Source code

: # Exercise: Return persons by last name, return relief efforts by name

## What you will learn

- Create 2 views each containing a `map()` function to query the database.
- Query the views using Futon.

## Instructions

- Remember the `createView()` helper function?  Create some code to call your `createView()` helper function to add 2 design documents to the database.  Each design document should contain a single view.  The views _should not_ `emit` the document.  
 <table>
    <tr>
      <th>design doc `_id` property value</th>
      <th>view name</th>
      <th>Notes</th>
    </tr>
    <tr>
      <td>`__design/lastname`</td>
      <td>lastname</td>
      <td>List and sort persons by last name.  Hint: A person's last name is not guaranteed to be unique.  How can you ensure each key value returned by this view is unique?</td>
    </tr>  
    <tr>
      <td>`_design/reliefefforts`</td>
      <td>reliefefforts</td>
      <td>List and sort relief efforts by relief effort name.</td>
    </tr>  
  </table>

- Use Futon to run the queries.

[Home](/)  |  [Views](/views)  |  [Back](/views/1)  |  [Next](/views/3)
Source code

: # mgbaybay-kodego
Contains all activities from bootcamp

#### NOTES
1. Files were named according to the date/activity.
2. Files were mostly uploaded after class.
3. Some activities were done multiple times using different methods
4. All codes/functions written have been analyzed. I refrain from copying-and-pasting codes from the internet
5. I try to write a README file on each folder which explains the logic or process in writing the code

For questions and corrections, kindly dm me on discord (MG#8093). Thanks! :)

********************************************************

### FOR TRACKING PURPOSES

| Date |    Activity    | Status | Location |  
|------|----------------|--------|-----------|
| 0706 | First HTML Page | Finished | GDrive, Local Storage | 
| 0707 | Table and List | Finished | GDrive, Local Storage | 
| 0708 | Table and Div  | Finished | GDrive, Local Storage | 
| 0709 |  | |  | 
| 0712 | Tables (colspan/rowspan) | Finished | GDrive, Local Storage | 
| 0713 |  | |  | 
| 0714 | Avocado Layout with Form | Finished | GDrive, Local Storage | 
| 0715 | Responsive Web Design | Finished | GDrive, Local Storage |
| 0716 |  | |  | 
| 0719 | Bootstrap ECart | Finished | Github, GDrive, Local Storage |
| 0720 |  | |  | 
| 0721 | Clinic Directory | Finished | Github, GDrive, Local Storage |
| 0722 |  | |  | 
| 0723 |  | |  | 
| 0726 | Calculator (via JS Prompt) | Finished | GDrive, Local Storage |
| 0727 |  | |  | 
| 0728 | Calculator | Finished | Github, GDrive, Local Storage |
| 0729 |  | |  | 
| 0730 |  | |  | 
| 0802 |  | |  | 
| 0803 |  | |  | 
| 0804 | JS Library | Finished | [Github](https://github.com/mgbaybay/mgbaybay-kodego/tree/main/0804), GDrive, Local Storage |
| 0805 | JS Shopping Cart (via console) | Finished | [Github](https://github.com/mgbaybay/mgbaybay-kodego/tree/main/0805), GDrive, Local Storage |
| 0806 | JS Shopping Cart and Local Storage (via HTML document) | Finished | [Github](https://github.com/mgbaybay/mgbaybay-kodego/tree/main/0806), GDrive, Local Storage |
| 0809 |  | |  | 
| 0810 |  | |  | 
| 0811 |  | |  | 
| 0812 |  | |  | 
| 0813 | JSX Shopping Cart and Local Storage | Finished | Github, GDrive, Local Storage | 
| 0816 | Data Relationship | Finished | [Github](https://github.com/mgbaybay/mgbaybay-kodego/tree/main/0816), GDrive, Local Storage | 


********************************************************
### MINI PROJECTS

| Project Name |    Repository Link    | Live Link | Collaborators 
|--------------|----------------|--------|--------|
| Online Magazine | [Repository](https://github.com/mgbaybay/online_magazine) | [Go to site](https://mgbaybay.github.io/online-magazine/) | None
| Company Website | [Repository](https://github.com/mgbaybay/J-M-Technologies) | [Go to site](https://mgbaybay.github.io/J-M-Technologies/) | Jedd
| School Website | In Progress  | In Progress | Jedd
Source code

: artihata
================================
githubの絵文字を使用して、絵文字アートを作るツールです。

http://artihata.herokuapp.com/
::::::::
• INSTRUCTIONS FOR THE TASK: The required output is every line above from the one with "### FOR TRACKING PURPOSES" down to the one with "Form | Finished | GDrive, Local Storage |", restated word for word, ends included.

• EXPECTED ANSWER:
### FOR TRACKING PURPOSES

| Date |    Activity    | Status | Location |  
|------|----------------|--------|-----------|
| 0706 | First HTML Page | Finished | GDrive, Local Storage | 
| 0707 | Table and List | Finished | GDrive, Local Storage | 
| 0708 | Table and Div  | Finished | GDrive, Local Storage | 
| 0709 |  | |  | 
| 0712 | Tables (colspan/rowspan) | Finished | GDrive, Local Storage | 
| 0713 |  | |  | 
| 0714 | Avocado Layout with Form | Finished | GDrive, Local Storage | 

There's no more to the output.